響け!ユーフォニアムは高校の吹奏楽部を舞台にした主人公と周辺人物の成長物語的なアニメです。第1期は吹奏楽に対して少し冷めた現実的な考えを持っていた主人公(黄前久美子)が、高い目標を掲げて真っ直ぐに進む同級生の高坂麗奈に影響されて、純粋に楽器の上達を楽しみたいという自分の感情に素直になっていく、、といった感じの話です。
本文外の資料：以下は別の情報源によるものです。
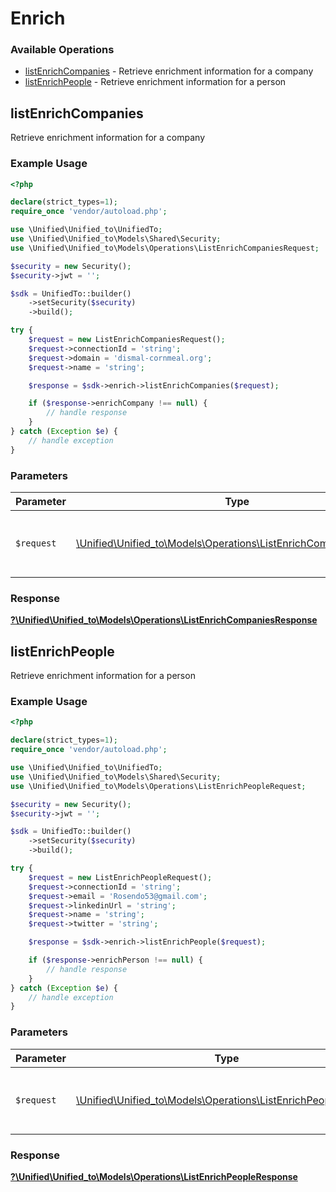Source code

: # Enrich


### Available Operations

* [listEnrichCompanies](#listenrichcompanies) - Retrieve enrichment information for a company
* [listEnrichPeople](#listenrichpeople) - Retrieve enrichment information for a person

## listEnrichCompanies

Retrieve enrichment information for a company

### Example Usage

```php
<?php

declare(strict_types=1);
require_once 'vendor/autoload.php';

use \Unified\Unified_to\UnifiedTo;
use \Unified\Unified_to\Models\Shared\Security;
use \Unified\Unified_to\Models\Operations\ListEnrichCompaniesRequest;

$security = new Security();
$security->jwt = '';

$sdk = UnifiedTo::builder()
    ->setSecurity($security)
    ->build();

try {
    $request = new ListEnrichCompaniesRequest();
    $request->connectionId = 'string';
    $request->domain = 'dismal-cornmeal.org';
    $request->name = 'string';

    $response = $sdk->enrich->listEnrichCompanies($request);

    if ($response->enrichCompany !== null) {
        // handle response
    }
} catch (Exception $e) {
    // handle exception
}
```

### Parameters

| Parameter                                                                                                                 | Type                                                                                                                      | Required                                                                                                                  | Description                                                                                                               |
| ------------------------------------------------------------------------------------------------------------------------- | ------------------------------------------------------------------------------------------------------------------------- | ------------------------------------------------------------------------------------------------------------------------- | ------------------------------------------------------------------------------------------------------------------------- |
| `$request`                                                                                                                | [\Unified\Unified_to\Models\Operations\ListEnrichCompaniesRequest](../../models/operations/ListEnrichCompaniesRequest.md) | :heavy_check_mark:                                                                                                        | The request object to use for the request.                                                                                |


### Response

**[?\Unified\Unified_to\Models\Operations\ListEnrichCompaniesResponse](../../models/operations/ListEnrichCompaniesResponse.md)**


## listEnrichPeople

Retrieve enrichment information for a person

### Example Usage

```php
<?php

declare(strict_types=1);
require_once 'vendor/autoload.php';

use \Unified\Unified_to\UnifiedTo;
use \Unified\Unified_to\Models\Shared\Security;
use \Unified\Unified_to\Models\Operations\ListEnrichPeopleRequest;

$security = new Security();
$security->jwt = '';

$sdk = UnifiedTo::builder()
    ->setSecurity($security)
    ->build();

try {
    $request = new ListEnrichPeopleRequest();
    $request->connectionId = 'string';
    $request->email = 'Rosendo53@gmail.com';
    $request->linkedinUrl = 'string';
    $request->name = 'string';
    $request->twitter = 'string';

    $response = $sdk->enrich->listEnrichPeople($request);

    if ($response->enrichPerson !== null) {
        // handle response
    }
} catch (Exception $e) {
    // handle exception
}
```

### Parameters

| Parameter                                                                                                           | Type                                                                                                                | Required                                                                                                            | Description                                                                                                         |
| ------------------------------------------------------------------------------------------------------------------- | ------------------------------------------------------------------------------------------------------------------- | ------------------------------------------------------------------------------------------------------------------- | ------------------------------------------------------------------------------------------------------------------- |
| `$request`                                                                                                          | [\Unified\Unified_to\Models\Operations\ListEnrichPeopleRequest](../../models/operations/ListEnrichPeopleRequest.md) | :heavy_check_mark:                                                                                                  | The request object to use for the request.                                                                          |


### Response

**[?\Unified\Unified_to\Models\Operations\ListEnrichPeopleResponse](../../models/operations/ListEnrichPeopleResponse.md)**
ゆる言語学ラジオで堀元さんがこのアニメは現代版の罪と罰、つまり行き過ぎた理性主義に対する警鐘だ!と言っていたのですが、確かにそうだな、、と思いました。第1期では久美子が麗奈に影響されて変化していくのに対して、第二期では自分の考えを外に出さない大人な考えを持ったあすか先輩が久美子に影響されて自分の感情に素直な行動をとるようになるという対比になっているんですよね。これはどちらも理性主義から非理性主義への変化といえます。この行き過ぎた理性主義への警鐘はユーフォの大きなテーマの一つだと思います。ただ、もう一つのテーマがあると思っていて、それはメリトクラシーとノブレスオブリージュに関してです。


久美子の一年目では、オーディションに合格し大会に出るべきなのは実力のある下級生かそれとも実力の劣る上級生か、で部員は悩むことになります。この能力か属性のどちらをとるかという問いに主人公の周辺人物は悩むのですが、最終的に主人公は能力のあるものがステージに立つべきという姿勢をとります。これはメリトクラシーの考え方そのものだと思うのですが、主人公の言動を見ているとメリトクラシーをとるか否かという部分で悩んでいるのではなく、寧ろ自分の感情に対して素直な立場をとるかという観点で悩んでいる様に見えるんですよね。よく考えたらこれも非合理主義への変化と言える気がします。


主人公以外の人物はステージに立つ人間の選び方や選ばれた部員の責任についての考えていましたが、主人公はその一つ上の次元で考えているんですよね。大人ですね。